### Saved data entries
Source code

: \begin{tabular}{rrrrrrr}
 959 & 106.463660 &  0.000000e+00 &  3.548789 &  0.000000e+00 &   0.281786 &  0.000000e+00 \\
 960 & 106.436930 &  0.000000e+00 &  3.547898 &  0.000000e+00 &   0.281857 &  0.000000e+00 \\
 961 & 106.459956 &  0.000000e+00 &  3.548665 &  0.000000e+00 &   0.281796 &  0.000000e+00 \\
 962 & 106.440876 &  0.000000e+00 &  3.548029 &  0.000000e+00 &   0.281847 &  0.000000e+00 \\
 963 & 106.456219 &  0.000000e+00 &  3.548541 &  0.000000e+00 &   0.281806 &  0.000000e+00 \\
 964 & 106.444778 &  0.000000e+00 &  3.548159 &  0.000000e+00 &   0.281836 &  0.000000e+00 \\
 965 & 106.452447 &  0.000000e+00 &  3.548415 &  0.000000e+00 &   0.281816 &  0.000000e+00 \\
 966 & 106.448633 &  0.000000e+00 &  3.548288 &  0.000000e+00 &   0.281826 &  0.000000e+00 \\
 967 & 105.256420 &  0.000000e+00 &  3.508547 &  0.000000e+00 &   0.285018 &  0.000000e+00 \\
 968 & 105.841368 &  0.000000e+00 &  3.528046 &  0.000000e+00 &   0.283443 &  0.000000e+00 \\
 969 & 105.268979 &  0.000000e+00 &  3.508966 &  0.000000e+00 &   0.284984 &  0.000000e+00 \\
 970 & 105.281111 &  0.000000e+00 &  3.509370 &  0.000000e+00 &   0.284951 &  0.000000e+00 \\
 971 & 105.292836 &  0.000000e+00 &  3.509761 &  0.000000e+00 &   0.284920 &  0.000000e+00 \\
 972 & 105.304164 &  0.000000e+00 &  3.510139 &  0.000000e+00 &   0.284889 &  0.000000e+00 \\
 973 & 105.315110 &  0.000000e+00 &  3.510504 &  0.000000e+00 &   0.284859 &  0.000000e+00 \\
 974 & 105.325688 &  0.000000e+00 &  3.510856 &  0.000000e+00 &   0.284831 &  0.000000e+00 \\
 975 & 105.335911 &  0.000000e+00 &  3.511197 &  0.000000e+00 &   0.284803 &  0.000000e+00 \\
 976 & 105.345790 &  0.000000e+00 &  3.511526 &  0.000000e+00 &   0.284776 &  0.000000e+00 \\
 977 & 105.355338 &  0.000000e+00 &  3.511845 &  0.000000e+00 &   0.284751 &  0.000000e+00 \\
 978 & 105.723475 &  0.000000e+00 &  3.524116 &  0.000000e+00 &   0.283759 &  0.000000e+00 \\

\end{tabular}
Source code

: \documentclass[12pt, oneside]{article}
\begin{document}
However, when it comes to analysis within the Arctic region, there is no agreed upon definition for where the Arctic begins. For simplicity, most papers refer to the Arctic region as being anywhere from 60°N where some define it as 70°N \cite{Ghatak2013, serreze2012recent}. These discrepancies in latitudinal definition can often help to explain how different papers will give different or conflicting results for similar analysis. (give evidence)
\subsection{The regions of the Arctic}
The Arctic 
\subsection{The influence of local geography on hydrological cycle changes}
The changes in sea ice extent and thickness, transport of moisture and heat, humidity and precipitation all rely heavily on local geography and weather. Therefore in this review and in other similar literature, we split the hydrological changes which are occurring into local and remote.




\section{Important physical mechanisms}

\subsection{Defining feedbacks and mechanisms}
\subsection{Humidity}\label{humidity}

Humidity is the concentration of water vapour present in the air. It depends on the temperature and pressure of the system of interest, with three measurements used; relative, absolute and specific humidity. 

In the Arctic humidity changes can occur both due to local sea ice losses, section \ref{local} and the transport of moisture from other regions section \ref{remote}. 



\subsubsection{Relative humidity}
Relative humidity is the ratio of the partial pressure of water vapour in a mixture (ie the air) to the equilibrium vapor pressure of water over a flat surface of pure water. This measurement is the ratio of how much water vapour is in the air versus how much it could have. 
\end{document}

### ASSIGNED TASK
Could you say how many lines of the entries contain the string "regions"? Only the number should be given.

### RESPONSE BOX
2